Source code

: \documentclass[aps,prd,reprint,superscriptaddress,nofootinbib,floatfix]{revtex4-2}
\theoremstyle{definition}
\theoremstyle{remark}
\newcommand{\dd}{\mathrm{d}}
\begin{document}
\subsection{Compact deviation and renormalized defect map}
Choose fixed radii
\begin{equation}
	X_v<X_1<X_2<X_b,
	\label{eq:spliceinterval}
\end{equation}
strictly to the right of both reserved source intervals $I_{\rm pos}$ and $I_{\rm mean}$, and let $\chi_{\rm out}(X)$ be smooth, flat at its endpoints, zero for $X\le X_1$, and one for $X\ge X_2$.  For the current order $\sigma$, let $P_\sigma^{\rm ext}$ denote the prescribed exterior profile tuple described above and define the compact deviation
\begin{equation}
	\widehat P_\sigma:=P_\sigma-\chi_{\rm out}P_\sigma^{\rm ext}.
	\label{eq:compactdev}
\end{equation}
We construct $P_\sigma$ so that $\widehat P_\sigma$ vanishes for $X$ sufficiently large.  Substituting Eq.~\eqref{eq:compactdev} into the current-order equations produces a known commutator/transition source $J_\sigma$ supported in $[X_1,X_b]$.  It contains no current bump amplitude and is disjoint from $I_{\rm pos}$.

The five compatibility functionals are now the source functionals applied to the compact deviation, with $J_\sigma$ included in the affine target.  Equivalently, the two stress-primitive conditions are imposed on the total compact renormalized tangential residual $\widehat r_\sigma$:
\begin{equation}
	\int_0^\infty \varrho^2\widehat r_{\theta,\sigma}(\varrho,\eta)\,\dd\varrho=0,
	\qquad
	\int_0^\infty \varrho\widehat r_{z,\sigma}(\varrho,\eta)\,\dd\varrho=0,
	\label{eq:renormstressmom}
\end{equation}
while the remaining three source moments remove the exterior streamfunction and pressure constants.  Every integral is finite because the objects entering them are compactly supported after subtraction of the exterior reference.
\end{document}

The task
Find all the lines containing "label" in the material, then copy them.

Solution for this task
	\label{eq:spliceinterval}
	\label{eq:compactdev}
	\label{eq:renormstressmom}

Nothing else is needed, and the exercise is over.